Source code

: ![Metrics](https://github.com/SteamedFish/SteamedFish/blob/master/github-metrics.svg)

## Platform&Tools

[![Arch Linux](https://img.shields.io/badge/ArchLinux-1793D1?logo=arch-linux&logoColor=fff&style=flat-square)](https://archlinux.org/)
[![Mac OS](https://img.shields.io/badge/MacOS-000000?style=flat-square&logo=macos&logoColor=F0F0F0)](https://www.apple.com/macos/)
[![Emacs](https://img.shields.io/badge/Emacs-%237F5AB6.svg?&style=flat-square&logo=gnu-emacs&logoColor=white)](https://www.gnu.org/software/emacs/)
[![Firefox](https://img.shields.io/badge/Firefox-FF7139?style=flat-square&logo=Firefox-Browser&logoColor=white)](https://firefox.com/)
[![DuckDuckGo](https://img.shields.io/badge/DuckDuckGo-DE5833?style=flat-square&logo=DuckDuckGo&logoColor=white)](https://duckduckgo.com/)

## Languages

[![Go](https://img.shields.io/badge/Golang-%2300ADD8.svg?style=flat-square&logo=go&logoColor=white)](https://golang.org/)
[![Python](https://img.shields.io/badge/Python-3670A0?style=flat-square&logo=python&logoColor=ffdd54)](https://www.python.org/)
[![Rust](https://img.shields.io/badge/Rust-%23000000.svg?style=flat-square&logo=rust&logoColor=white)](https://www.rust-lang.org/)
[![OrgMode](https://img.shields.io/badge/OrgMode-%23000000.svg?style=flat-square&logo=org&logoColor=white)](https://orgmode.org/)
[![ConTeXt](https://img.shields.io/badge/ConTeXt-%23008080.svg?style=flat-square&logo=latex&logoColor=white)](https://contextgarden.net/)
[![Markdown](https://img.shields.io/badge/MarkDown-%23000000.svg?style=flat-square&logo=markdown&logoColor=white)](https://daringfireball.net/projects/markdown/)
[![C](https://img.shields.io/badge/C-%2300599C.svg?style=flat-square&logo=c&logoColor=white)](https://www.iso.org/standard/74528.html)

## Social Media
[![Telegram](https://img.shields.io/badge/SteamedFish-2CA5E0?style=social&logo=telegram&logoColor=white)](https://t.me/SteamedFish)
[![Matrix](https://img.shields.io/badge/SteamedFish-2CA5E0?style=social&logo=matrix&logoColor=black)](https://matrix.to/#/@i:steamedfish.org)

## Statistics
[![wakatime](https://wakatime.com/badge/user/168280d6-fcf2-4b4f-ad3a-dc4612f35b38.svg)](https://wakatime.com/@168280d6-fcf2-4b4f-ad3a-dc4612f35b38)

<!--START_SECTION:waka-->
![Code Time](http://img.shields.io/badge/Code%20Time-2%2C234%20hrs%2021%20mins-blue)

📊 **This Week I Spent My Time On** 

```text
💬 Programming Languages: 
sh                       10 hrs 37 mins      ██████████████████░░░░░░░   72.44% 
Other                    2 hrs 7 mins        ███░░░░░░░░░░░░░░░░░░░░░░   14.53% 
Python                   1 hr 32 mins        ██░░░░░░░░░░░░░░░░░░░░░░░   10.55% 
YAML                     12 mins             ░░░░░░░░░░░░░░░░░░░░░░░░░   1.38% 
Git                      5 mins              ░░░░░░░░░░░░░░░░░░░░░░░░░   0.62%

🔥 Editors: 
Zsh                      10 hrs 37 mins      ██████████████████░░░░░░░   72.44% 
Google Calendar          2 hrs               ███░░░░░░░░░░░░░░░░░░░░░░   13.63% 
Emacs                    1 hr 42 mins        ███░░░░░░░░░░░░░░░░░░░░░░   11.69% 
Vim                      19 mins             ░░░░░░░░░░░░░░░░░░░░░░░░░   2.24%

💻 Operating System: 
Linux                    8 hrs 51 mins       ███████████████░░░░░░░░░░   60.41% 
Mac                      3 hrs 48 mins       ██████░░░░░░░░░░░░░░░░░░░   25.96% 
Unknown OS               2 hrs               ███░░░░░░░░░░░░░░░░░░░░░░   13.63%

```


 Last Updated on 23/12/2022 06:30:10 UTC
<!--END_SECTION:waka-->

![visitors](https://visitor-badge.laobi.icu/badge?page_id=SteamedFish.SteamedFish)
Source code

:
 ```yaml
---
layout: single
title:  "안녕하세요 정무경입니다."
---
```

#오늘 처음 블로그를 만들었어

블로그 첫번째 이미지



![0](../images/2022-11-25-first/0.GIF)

### Problem to work on
How many lines in the records above contain the word "Linux"? Reply with the number and nothing more.

### Your response
2